(Collected data entries)
= Beginning of Section =
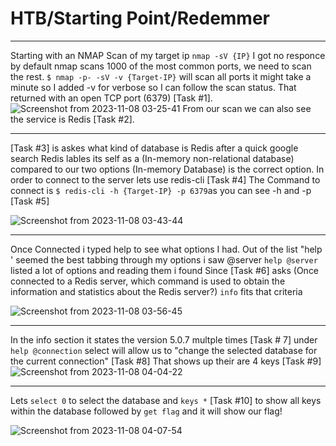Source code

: # HTB/Starting Point/Redemmer
---
Starting with an NMAP Scan of my target ip `nmap -sV {IP}` I got no responce by default nmap scans 1000 of the most common ports, we need to scan the rest. `$ nmap -p- -sV -v {Target-IP}` will scan all ports it might take a minute so I added -v for verbose so I can follow the scan status. That returned with an open TCP port (6379) [Task #1].
![Screenshot from 2023-11-08 03-25-41](https://github.com/Elusive-Enigma/Hacking-CTFs/assets/149143123/e33dd1bc-7c75-4db7-9d52-5463028552a7)
From our scan we can also see the service is Redis [Task #2].

---

[Task #3] is askes what kind of database is Redis after a quick google search Redis lables its self as a (In-memory
non-relational database) compared to our two options (In-memory Database) is the correct option.
In order to connect to the server lets use redis-cli [Task #4] The Command to connect is `$ redis-cli -h {Target-IP} -p 6379`as you can see -h <hostname> and -p <port> [Task #5]

![Screenshot from 2023-11-08 03-43-44](https://github.com/Elusive-Enigma/Hacking-CTFs/assets/149143123/78afb3f8-5923-4fe0-86f5-da777cfc357f)


---

Once Connected i typed help to see what options I had. Out of the list "help <tab>' seemed the best
tabbing through my options i saw @server `help @server` listed a lot of options and reading them i found Since [Task #6] asks (Once connected to a Redis server, which command is used to obtain the information and statistics about the Redis server?) `info` fits that criteria

![Screenshot from 2023-11-08 03-56-45](https://github.com/Elusive-Enigma/Hacking-CTFs/assets/149143123/0fdf016a-d45b-4cdd-be20-4b564ad31ee9)

---

In the info section it states the version 5.0.7 multple times [Task # 7]
under `help @connection` select will allow us to "change the selected database for the current connection" [Task #8] That shows up their are 4 keys [Task #9]
![Screenshot from 2023-11-08 04-04-22](https://github.com/Elusive-Enigma/Hacking-CTFs/assets/149143123/9a134aaf-e95e-4502-aa82-76e22ad2e4b1)


---

Lets `select 0` to select the database and `keys *` [Task #10] to show all keys within the database  followed by `get flag` and it will show our flag!

![Screenshot from 2023-11-08 04-07-54](https://github.com/Elusive-Enigma/Hacking-CTFs/assets/149143123/b9bd1baf-a3f3-4978-aaef-044422a8ef4c)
= End of Section =
WHAT THE EXERCISE ASKS – Repeat, exactly as they stand above, the lines from the line with "non-relational database) compared" to the line with "show our flag!", both lines included.

WRITTEN RESPONSE –
non-relational database) compared to our two options (In-memory Database) is the correct option.
In order to connect to the server lets use redis-cli [Task #4] The Command to connect is `$ redis-cli -h {Target-IP} -p 6379`as you can see -h <hostname> and -p <port> [Task #5]

![Screenshot from 2023-11-08 03-43-44](https://github.com/Elusive-Enigma/Hacking-CTFs/assets/149143123/78afb3f8-5923-4fe0-86f5-da777cfc357f)


---

Once Connected i typed help to see what options I had. Out of the list "help <tab>' seemed the best
tabbing through my options i saw @server `help @server` listed a lot of options and reading them i found Since [Task #6] asks (Once connected to a Redis server, which command is used to obtain the information and statistics about the Redis server?) `info` fits that criteria

![Screenshot from 2023-11-08 03-56-45](https://github.com/Elusive-Enigma/Hacking-CTFs/assets/149143123/0fdf016a-d45b-4cdd-be20-4b564ad31ee9)

---

In the info section it states the version 5.0.7 multple times [Task # 7]
under `help @connection` select will allow us to "change the selected database for the current connection" [Task #8] That shows up their are 4 keys [Task #9]
![Screenshot from 2023-11-08 04-04-22](https://github.com/Elusive-Enigma/Hacking-CTFs/assets/149143123/9a134aaf-e95e-4502-aa82-76e22ad2e4b1)


---

Lets `select 0` to select the database and `keys *` [Task #10] to show all keys within the database  followed by `get flag` and it will show our flag!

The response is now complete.